We now approach the consideration of a subsidiary question relating to the propriety of the procedure taken in the present case.
It appears that application for bail was made to the court in which the conviction was had and judgment was rendered, as directed by the statute in cases where bail is applied for, pending the prosecution of a writ of error. Bail was refused. The order of such refusal was certioraried to the Supreme Court for review. We think that the order was not reviewable by writ of certiorari.
*251It is to be observed that the statute in mandatory terms directs the court in which judgment was rendered to take bail pending a writ of error, except in capital cases, and it is therefore plain, in view of the well-known functions of a writ of certiorari, that it cannot deal effectually with the situation presented.
As the duty of the court in which judgment was rendered to take bail, pending the prosecution of the writ of error, is clearly fixed by the statute, the proper writ to enforce the performance of such duty is by a writ of mandamus.

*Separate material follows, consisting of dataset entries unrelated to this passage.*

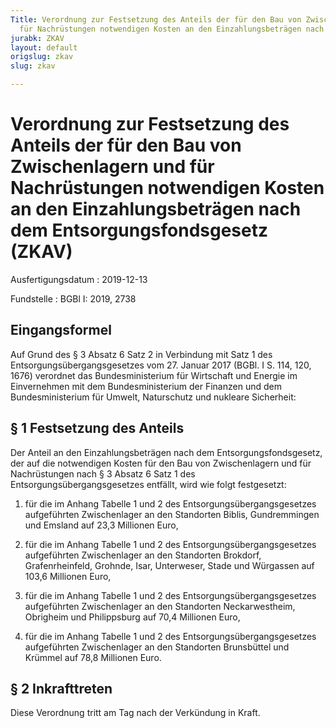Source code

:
 ```yaml
---
Title: Verordnung zur Festsetzung des Anteils der für den Bau von Zwischenlagern und
  für Nachrüstungen notwendigen Kosten an den Einzahlungsbeträgen nach dem Entsorgungsfondsgesetz
jurabk: ZKAV
layout: default
origslug: zkav
slug: zkav

---
```


# Verordnung zur Festsetzung des Anteils der für den Bau von Zwischenlagern und für Nachrüstungen notwendigen Kosten an den Einzahlungsbeträgen nach dem Entsorgungsfondsgesetz (ZKAV)

Ausfertigungsdatum
:   2019-12-13

Fundstelle
:   BGBl I: 2019, 2738


## Eingangsformel

Auf Grund des § 3 Absatz 6 Satz 2 in Verbindung mit Satz 1 des
Entsorgungsübergangsgesetzes vom 27. Januar 2017 (BGBl. I S. 114, 120,
1676) verordnet das Bundesministerium für Wirtschaft und Energie im
Einvernehmen mit dem Bundesministerium der Finanzen und dem
Bundesministerium für Umwelt, Naturschutz und nukleare Sicherheit:


## § 1 Festsetzung des Anteils

Der Anteil an den Einzahlungsbeträgen nach dem Entsorgungsfondsgesetz,
der auf die notwendigen Kosten für den Bau von Zwischenlagern und für
Nachrüstungen nach § 3 Absatz 6 Satz 1 des
Entsorgungsübergangsgesetzes entfällt, wird wie folgt festgesetzt:

1.  für die im Anhang Tabelle 1 und 2 des Entsorgungsübergangsgesetzes
    aufgeführten Zwischenlager an den Standorten Biblis, Gundremmingen und
    Emsland auf 23,3 Millionen Euro,


2.  für die im Anhang Tabelle 1 und 2 des Entsorgungsübergangsgesetzes
    aufgeführten Zwischenlager an den Standorten Brokdorf,
    Grafenrheinfeld, Grohnde, Isar, Unterweser, Stade und Würgassen auf
    103,6 Millionen Euro,


3.  für die im Anhang Tabelle 1 und 2 des Entsorgungsübergangsgesetzes
    aufgeführten Zwischenlager an den Standorten Neckarwestheim, Obrigheim
    und Philippsburg auf 70,4 Millionen Euro,


4.  für die im Anhang Tabelle 1 und 2 des Entsorgungsübergangsgesetzes
    aufgeführten Zwischenlager an den Standorten Brunsbüttel und Krümmel
    auf 78,8 Millionen Euro.





## § 2 Inkrafttreten

Diese Verordnung tritt am Tag nach der Verkündung in Kraft.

The suggestion that a writ of habeas corpus might be a proper proceeding lacks legal force. Prior to the statute of 1881, under discussion, bail was not permissible after judgment ‘given on a conviction in a criminal case. During the pendency of the appeal by writ of error the convicted person-remained in confinement, under the judgment pronounced upon him. The right to bail after conviction and judgment being purely statutory, the procedure pointed out by tin-statute is controlling. Moreover, paragraph 2 of section 2 of the Habeas Corpus act (2 Comp. Stat., p. 2640) denies to persons committed or detained by virtue of the final judgment or decree of any competent tribunal of civil or criminal jurisdiction to sue out a writ of habeas corpus.
The reasons given lead to the result that the appeal should be dismissed.